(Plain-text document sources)

[Start of section]

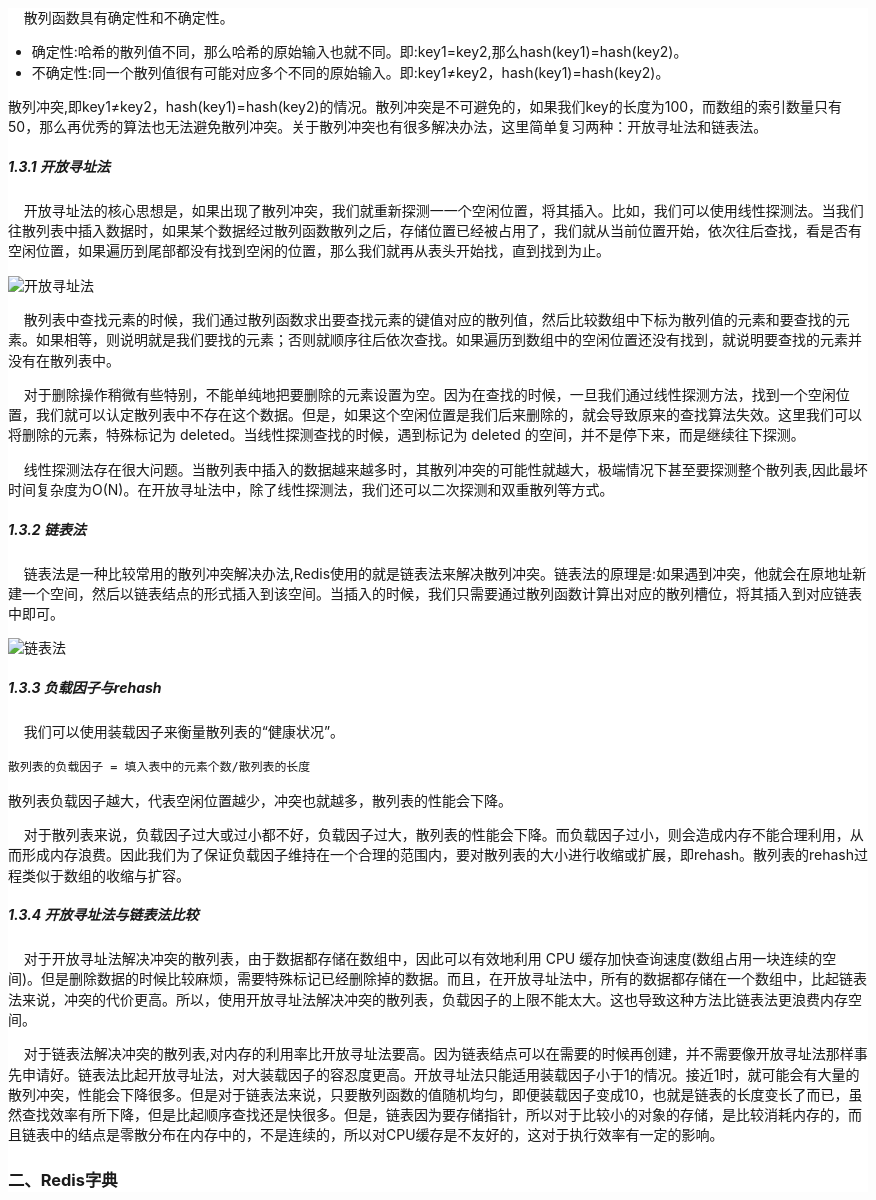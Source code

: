 &nbsp;&nbsp;&nbsp;&nbsp;散列函数具有确定性和不确定性。

* 确定性:哈希的散列值不同，那么哈希的原始输入也就不同。即:key1=key2,那么hash(key1)=hash(key2)。
* 不确定性:同一个散列值很有可能对应多个不同的原始输入。即:key1≠key2，hash(key1)=hash(key2)。

散列冲突,即key1≠key2，hash(key1)=hash(key2)的情况。散列冲突是不可避免的，如果我们key的长度为100，而数组的索引数量只有50，那么再优秀的算法也无法避免散列冲突。关于散列冲突也有很多解决办法，这里简单复习两种：开放寻址法和链表法。

##### 1.3.1 开放寻址法

&nbsp;&nbsp;&nbsp;&nbsp;开放寻址法的核心思想是，如果出现了散列冲突，我们就重新探测一一个空闲位置，将其插入。比如，我们可以使用线性探测法。当我们往散列表中插入数据时，如果某个数据经过散列函数散列之后，存储位置已经被占用了，我们就从当前位置开始，依次往后查找，看是否有空闲位置，如果遍历到尾部都没有找到空闲的位置，那么我们就再从表头开始找，直到找到为止。

![开放寻址法](http://hunter-image.oss-cn-beijing.aliyuncs.com/18-11-19/20232835.jpg)



&nbsp;&nbsp;&nbsp;&nbsp;散列表中查找元素的时候，我们通过散列函数求出要查找元素的键值对应的散列值，然后比较数组中下标为散列值的元素和要查找的元素。如果相等，则说明就是我们要找的元素；否则就顺序往后依次查找。如果遍历到数组中的空闲位置还没有找到，就说明要查找的元素并没有在散列表中。

&nbsp;&nbsp;&nbsp;&nbsp;对于删除操作稍微有些特别，不能单纯地把要删除的元素设置为空。因为在查找的时候，一旦我们通过线性探测方法，找到一个空闲位置，我们就可以认定散列表中不存在这个数据。但是，如果这个空闲位置是我们后来删除的，就会导致原来的查找算法失效。这里我们可以将删除的元素，特殊标记为 deleted。当线性探测查找的时候，遇到标记为 deleted 的空间，并不是停下来，而是继续往下探测。

&nbsp;&nbsp;&nbsp;&nbsp;线性探测法存在很大问题。当散列表中插入的数据越来越多时，其散列冲突的可能性就越大，极端情况下甚至要探测整个散列表,因此最坏时间复杂度为O(N)。在开放寻址法中，除了线性探测法，我们还可以二次探测和双重散列等方式。

##### 1.3.2 链表法

&nbsp;&nbsp;&nbsp;&nbsp;链表法是一种比较常用的散列冲突解决办法,Redis使用的就是链表法来解决散列冲突。链表法的原理是:如果遇到冲突，他就会在原地址新建一个空间，然后以链表结点的形式插入到该空间。当插入的时候，我们只需要通过散列函数计算出对应的散列槽位，将其插入到对应链表中即可。

![链表法](http://hunter-image.oss-cn-beijing.aliyuncs.com/18-11-19/89123753.jpg)

##### 1.3.3 负载因子与rehash

&nbsp;&nbsp;&nbsp;&nbsp;我们可以使用装载因子来衡量散列表的“健康状况”。

```
散列表的负载因子 = 填入表中的元素个数/散列表的长度
```

散列表负载因子越大，代表空闲位置越少，冲突也就越多，散列表的性能会下降。

&nbsp;&nbsp;&nbsp;&nbsp;对于散列表来说，负载因子过大或过小都不好，负载因子过大，散列表的性能会下降。而负载因子过小，则会造成内存不能合理利用，从而形成内存浪费。因此我们为了保证负载因子维持在一个合理的范围内，要对散列表的大小进行收缩或扩展，即rehash。散列表的rehash过程类似于数组的收缩与扩容。

##### 1.3.4 开放寻址法与链表法比较

&nbsp;&nbsp;&nbsp;&nbsp;对于开放寻址法解决冲突的散列表，由于数据都存储在数组中，因此可以有效地利用 CPU 缓存加快查询速度(数组占用一块连续的空间)。但是删除数据的时候比较麻烦，需要特殊标记已经删除掉的数据。而且，在开放寻址法中，所有的数据都存储在一个数组中，比起链表法来说，冲突的代价更高。所以，使用开放寻址法解决冲突的散列表，负载因子的上限不能太大。这也导致这种方法比链表法更浪费内存空间。

&nbsp;&nbsp;&nbsp;&nbsp;对于链表法解决冲突的散列表,对内存的利用率比开放寻址法要高。因为链表结点可以在需要的时候再创建，并不需要像开放寻址法那样事先申请好。链表法比起开放寻址法，对大装载因子的容忍度更高。开放寻址法只能适用装载因子小于1的情况。接近1时，就可能会有大量的散列冲突，性能会下降很多。但是对于链表法来说，只要散列函数的值随机均匀，即便装载因子变成10，也就是链表的长度变长了而已，虽然查找效率有所下降，但是比起顺序查找还是快很多。但是，链表因为要存储指针，所以对于比较小的对象的存储，是比较消耗内存的，而且链表中的结点是零散分布在内存中的，不是连续的，所以对CPU缓存是不友好的，这对于执行效率有一定的影响。

### 二、Redis字典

[End of section]

Required work: Please show each line in the records above that contains "image".

Finished exercise:
![开放寻址法](http://hunter-image.oss-cn-beijing.aliyuncs.com/18-11-19/20232835.jpg)
![链表法](http://hunter-image.oss-cn-beijing.aliyuncs.com/18-11-19/89123753.jpg)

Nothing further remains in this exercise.